Your objective >> Scan the lines below for the string "item" and copy every one that has it.

[Collected data entries]
——

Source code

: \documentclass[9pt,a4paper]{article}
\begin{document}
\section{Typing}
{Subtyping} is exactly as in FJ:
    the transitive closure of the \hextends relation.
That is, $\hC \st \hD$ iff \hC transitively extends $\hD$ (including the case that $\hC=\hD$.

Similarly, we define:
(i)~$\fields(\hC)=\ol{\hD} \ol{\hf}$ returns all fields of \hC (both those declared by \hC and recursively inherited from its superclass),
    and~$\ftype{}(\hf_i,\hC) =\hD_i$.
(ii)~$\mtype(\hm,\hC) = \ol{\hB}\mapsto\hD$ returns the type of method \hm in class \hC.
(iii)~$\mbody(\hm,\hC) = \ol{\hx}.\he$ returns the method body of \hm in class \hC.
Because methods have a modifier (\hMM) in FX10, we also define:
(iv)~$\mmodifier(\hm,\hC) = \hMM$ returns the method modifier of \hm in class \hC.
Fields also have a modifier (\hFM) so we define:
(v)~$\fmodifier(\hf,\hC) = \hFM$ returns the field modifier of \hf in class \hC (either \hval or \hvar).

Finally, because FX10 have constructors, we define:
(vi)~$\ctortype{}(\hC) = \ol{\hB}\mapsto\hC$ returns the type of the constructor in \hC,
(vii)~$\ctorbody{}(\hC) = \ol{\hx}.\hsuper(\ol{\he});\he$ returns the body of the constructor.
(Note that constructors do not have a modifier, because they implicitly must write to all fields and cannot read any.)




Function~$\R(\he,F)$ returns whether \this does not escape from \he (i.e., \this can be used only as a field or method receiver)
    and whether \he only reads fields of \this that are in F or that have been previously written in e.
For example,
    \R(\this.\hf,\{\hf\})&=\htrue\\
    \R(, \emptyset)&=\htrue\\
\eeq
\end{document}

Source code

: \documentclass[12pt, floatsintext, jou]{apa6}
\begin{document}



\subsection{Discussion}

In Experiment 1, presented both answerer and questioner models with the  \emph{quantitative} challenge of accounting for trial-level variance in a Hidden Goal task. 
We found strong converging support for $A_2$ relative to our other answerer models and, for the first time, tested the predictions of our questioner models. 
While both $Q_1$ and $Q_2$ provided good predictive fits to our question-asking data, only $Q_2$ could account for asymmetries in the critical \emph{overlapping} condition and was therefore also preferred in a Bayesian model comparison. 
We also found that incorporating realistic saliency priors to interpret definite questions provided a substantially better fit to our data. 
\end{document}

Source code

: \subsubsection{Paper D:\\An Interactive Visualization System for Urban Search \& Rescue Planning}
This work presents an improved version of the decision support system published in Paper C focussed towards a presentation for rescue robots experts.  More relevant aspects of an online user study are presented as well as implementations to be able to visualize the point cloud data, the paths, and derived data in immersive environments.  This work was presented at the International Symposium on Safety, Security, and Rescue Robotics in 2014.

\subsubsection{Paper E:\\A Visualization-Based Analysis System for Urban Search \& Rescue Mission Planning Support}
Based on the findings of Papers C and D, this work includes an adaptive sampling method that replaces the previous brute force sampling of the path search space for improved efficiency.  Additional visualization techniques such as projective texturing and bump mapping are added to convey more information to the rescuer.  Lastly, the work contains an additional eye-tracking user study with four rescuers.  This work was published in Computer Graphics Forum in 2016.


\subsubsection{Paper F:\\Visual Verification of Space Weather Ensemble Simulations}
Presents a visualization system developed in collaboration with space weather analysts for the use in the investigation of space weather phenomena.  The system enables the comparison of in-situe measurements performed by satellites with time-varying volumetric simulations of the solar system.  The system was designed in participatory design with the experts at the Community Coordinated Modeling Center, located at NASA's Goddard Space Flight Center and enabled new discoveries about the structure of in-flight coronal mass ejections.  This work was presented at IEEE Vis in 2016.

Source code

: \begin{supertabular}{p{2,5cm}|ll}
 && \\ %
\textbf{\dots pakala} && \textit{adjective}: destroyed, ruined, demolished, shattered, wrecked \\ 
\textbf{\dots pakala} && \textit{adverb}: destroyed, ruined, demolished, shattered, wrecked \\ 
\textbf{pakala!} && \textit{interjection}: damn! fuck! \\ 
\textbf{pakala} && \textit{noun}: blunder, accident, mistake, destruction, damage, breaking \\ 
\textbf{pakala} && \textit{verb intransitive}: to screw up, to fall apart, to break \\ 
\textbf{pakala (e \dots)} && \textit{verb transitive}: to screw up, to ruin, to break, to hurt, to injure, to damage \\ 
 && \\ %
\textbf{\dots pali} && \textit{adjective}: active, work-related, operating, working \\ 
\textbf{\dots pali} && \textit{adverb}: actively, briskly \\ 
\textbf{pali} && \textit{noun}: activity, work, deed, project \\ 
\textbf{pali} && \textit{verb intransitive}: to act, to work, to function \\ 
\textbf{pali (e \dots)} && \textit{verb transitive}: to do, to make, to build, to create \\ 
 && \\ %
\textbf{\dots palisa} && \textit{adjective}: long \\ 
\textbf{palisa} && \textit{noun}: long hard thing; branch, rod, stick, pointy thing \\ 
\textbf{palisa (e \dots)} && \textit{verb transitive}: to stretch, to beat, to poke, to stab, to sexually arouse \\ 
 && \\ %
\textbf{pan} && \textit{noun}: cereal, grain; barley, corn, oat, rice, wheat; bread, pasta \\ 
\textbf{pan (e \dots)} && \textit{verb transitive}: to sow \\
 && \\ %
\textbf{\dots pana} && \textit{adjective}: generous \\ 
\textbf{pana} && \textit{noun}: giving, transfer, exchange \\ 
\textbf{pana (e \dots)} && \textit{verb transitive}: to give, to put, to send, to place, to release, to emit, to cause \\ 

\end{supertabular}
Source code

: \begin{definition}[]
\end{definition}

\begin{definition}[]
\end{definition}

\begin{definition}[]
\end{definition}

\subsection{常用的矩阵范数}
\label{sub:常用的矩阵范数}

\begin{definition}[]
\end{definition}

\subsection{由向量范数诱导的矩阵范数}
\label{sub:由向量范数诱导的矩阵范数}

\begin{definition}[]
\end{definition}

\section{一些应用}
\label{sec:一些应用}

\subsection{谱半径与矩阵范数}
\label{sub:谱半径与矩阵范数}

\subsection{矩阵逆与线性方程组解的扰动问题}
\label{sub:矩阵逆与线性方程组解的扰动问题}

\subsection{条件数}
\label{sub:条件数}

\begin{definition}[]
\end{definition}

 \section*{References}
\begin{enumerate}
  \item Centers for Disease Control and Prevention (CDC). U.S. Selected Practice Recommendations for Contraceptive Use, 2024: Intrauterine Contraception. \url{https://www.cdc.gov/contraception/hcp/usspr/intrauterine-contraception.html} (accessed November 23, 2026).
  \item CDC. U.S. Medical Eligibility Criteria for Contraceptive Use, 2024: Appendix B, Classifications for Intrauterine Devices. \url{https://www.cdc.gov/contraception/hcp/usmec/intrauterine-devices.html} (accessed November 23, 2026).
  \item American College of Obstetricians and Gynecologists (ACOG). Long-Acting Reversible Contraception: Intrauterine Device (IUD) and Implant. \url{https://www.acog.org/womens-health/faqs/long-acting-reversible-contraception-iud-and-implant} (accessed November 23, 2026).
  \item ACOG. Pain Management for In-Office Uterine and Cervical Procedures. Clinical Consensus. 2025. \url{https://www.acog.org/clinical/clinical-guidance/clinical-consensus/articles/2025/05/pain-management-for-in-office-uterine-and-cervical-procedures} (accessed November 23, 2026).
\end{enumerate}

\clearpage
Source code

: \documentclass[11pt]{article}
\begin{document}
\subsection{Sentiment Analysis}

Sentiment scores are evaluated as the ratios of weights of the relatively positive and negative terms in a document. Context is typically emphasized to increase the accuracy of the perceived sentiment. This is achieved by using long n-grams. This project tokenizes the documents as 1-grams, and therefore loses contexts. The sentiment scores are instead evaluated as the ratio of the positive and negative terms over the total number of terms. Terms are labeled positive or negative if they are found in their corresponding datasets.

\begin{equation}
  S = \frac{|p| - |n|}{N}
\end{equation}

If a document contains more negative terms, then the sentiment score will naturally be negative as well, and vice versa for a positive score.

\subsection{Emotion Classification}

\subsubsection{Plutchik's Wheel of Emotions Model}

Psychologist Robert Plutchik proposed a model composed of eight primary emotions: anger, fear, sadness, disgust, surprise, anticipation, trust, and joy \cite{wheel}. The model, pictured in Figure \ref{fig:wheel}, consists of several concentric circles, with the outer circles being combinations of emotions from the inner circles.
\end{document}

——

Your solution >>
  \item Centers for Disease Control and Prevention (CDC). U.S. Selected Practice Recommendations for Contraceptive Use, 2024: Intrauterine Contraception. \url{https://www.cdc.gov/contraception/hcp/usspr/intrauterine-contraception.html} (accessed November 23, 2026).
  \item CDC. U.S. Medical Eligibility Criteria for Contraceptive Use, 2024: Appendix B, Classifications for Intrauterine Devices. \url{https://www.cdc.gov/contraception/hcp/usmec/intrauterine-devices.html} (accessed November 23, 2026).
  \item American College of Obstetricians and Gynecologists (ACOG). Long-Acting Reversible Contraception: Intrauterine Device (IUD) and Implant. \url{https://www.acog.org/womens-health/faqs/long-acting-reversible-contraception-iud-and-implant} (accessed November 23, 2026).
  \item ACOG. Pain Management for In-Office Uterine and Cervical Procedures. Clinical Consensus. 2025. \url{https://www.acog.org/clinical/clinical-guidance/clinical-consensus/articles/2025/05/pain-management-for-in-office-uterine-and-cervical-procedures} (accessed November 23, 2026).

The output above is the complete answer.